Hygge: El Arte de la Felicidad Acogedora que te Hará Enamorarte de la vida

¿Has escuchado el término Hygee alguna vez? 


Hygge: el arte de la felicidad relajante
Photo by Jessica Fadel on Unsplash

¡Prepárate para descubrir el secreto danés de la felicidad! ¿Has escuchado hablar del hygge? Es un concepto mágico que nos invita a abrazar la comodidad y disfrutar de los momentos más simples de la vida. En este artículo, te sumergirás en el mundo acogedor del hygge, aprenderás cómo incorporarlo en tu día a día y, ¡quién sabe!, tal vez te enamores del concepto y haga que aprecies más los momentos de felicidad en compañía de familia y/o amig@s.


¿Qué es el hygge?

Hygge (pronunciado “joo-ga”) es una palabra danesa que no tiene una traducción exacta al español, pero se refiere a una sensación de calidez, bienestar y confort. Es la antítesis del estrés y la agitación. Piensa en un ambiente cálido, velas parpadeantes, una manta suave y una taza de chocolate caliente entre tus manos. Eso es hygge en su esencia.


Cómo incorporar el hygge en tu vida:


1. Crea una atmósfera acogedora: 

Enciende velas perfumadas, coloca cojines mullidos y mantas suaves en tu hogar. La iluminación tenue y cálida juega un papel crucial en la creación de una atmósfera hygge.

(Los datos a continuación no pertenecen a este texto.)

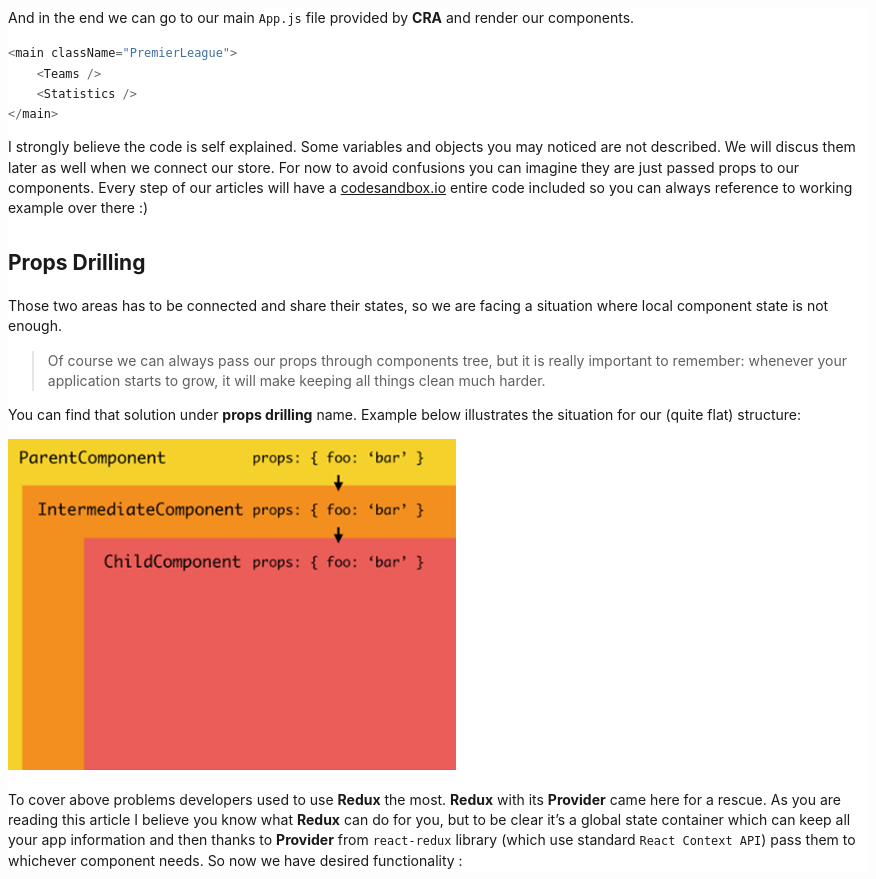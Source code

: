 And in the end we can go to our main `App.js` file provided by **CRA** and render our components.
    
```javascript
<main className="PremierLeague">
    <Teams />
    <Statistics />
</main>
```

I strongly believe the code is self explained. Some variables and objects you may noticed are not described. We will discus them later as well when we connect our store. For now to avoid confusions you can imagine they are just passed props to our components. Every step of our articles will have a [codesandbox.io](https://codesandbox.io "codesandbox.io") entire code included so you can always reference to working example over there :)

## Props Drilling

Those two areas has to be connected and share their states, so we are facing a situation where local component state is not enough. 
> Of course we can always pass our props through components tree, but it is really important to remember: whenever your application starts to grow, it will make keeping all things clean much harder. 

You can find that solution under **props drilling** name. Example below illustrates the situation for our (quite flat) structure: 

![](assets/props_drilling.png)

To cover above problems developers used to use **Redux** the most. **Redux** with its **Provider** came here for a rescue. As you are reading this article I believe you know what **Redux** can do for you, but to be clear it’s a global state container which can keep all your app information and then thanks to **Provider** from `react-redux` library (which use standard `React Context API`) pass them to whichever component needs. So now we have desired functionality :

2. Disfruta de los pequeños placeres: 

Saborea una taza de té caliente, sumérgete en un baño relajante, lee un libro que te transporte a otro mundo. El hygge se trata de apreciar los momentos sencillos y encontrar alegría en ellos.


3. Conecta con los demás: 

Reúnete con amig@s o seres queridos en un ambiente íntimo. Organiza una cena alrededor de una mesa llena de risas y buena comida. La compañía de las personas que amas es fundamental para crear momentos hygge.

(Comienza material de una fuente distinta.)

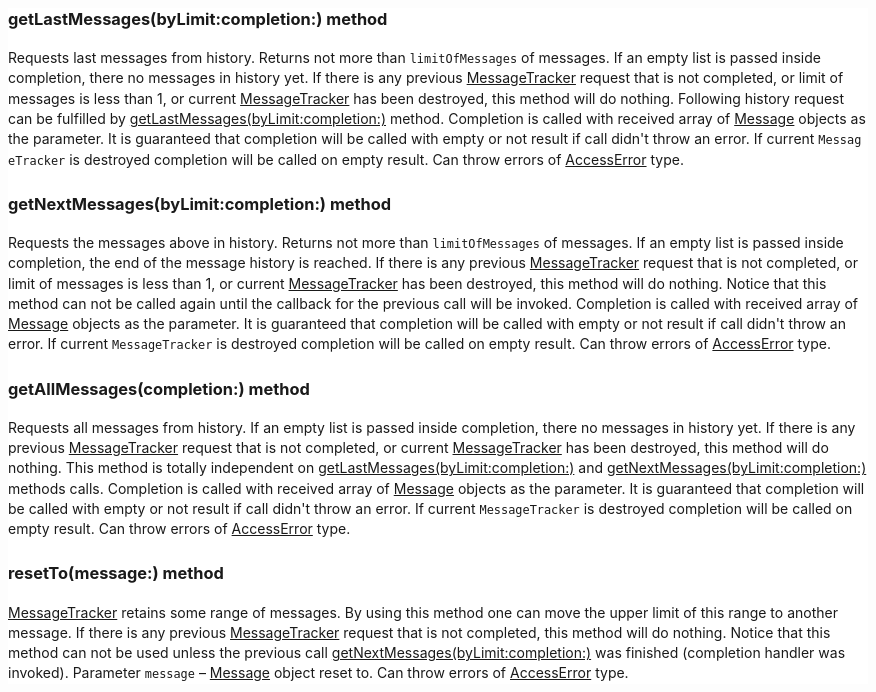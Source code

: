 <h3 id ="get-last-messages-by-limit-limit-of-messages-completion">getLastMessages(byLimit:completion:) method</h3>

Requests last messages from history. Returns not more than `limitOfMessages` of messages. If an empty list is passed inside completion, there no messages in history yet.
If there is any previous [MessageTracker](#message-tracker) request that is not completed, or limit of messages is less than 1, or current [MessageTracker](#message-tracker) has been destroyed, this method will do nothing.
Following history request can be fulfilled by [getLastMessages(byLimit:completion:)](#get-last-messages-by-limit-limit-of-messages-completion) method.
Completion is called with received array of [Message](#message) objects as the parameter. It is guaranteed that completion will be called with empty or not result if call didn't throw an error. If current `MessageTracker` is destroyed completion will be called on empty result.
Can throw errors of [AccessError](#access-error) type.

<h3 id ="get-next-nessages-by-limit-limit-of-messages-completion">getNextMessages(byLimit:completion:) method</h3>

Requests the messages above in history. Returns not more than `limitOfMessages` of messages. If an empty list is passed inside completion, the end of the message history is reached.
If there is any previous [MessageTracker](#message-tracker) request that is not completed, or limit of messages is less than 1, or current [MessageTracker](#message-tracker) has been destroyed, this method will do nothing.
Notice that this method can not be called again until the callback for the previous call will be invoked.
Completion is called with received array of [Message](#message) objects as the parameter. It is guaranteed that completion will be called with empty or not result if call didn't throw an error. If current `MessageTracker` is destroyed completion will be called on empty result.
Can throw errors of [AccessError](#access-error) type.

<h3 id ="get-all-messages-completion">getAllMessages(completion:) method</h3>

Requests all messages from history. If an empty list is passed inside completion, there no messages in history yet.
If there is any previous [MessageTracker](#message-tracker) request that is not completed, or current [MessageTracker](#message-tracker) has been destroyed, this method will do nothing.
This method is totally independent on [getLastMessages(byLimit:completion:)](#get-last-messages-by-limit-limit-of-messages-completion) and [getNextMessages(byLimit:completion:)](#get-next-nessages-by-limit-limit-of-messages-completion) methods calls.
Completion is called with received array of [Message](#message) objects as the parameter. It is guaranteed that completion will be called with empty or not result if call didn't throw an error. If current `MessageTracker` is destroyed completion will be called on empty result.
Can throw errors of [AccessError](#access-error) type.

<h3 id ="reset-to-message">resetTo(message:) method</h3>

[MessageTracker](#message-tracker) retains some range of messages. By using this method one can move the upper limit of this range to another message.
If there is any previous [MessageTracker](#message-tracker) request that is not completed, this method will do nothing.
Notice that this method can not be used unless the previous call [getNextMessages(byLimit:completion:)](#get-next-nessages-by-limit-limit-of-messages-completion) was finished (completion handler was invoked).
Parameter `message` – [Message](#message) object reset to.
Can throw errors of [AccessError](#access-error) type.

4. Encuentra la belleza en la naturaleza: 

Sal a dar un paseo por un parque tranquilo o siéntate en tu jardín observando las estrellas. Conecta con la naturaleza y disfruta de la serenidad que ofrece.


5. Abraza la simplicidad: 

Desconéctate de la tecnología y encuentra placer en las actividades más simples. Juega juegos de mesa con tu familia y/o amig@s, cocina una receta tradicional o dedica tiempo a un pasatiempo relajante.


Ejemplos de momentos hygge:

Imagina esto: estás sentado en tu sillón favorito, envuelto en una manta suave mientras afuera caen copos de nieve. Tienes una taza humeante de chocolate caliente en tus manos y un libro fascinante frente a ti. La chimenea crepita y las velas iluminan la habitación con su resplandor cálido. Ese momento, ese instante de calma y felicidad, es hygge.


Otro ejemplo de hygge: es una cena entre amig@s. Una mesa bellamente decorada con luces suaves, platos caseros y risas contagiosas. No hay prisa ni preocupaciones, solo la compañía de personas que te hacen sentir bien.


Conclusión:

El término Hygge se ido popularizando en los últimos años, sobre todo con las personas que visitan Dinamarca y quienes lo practican. Este concepto se ha hecho tan popular que se han escrito libros, hecho tazas, playeras, pijamas, etc. alusivas a Hygge.  Sería importante incorporarlo en nuestras vidas, ya que en las grandes ciudades el ritmo de vida es muy acelerado y estresante, por lo que nos vendría muy bien un momento de relax, de compartir con la familia y amig@s, y de disfrutar del momento, no crees? ¡Así que a practicar Hygge!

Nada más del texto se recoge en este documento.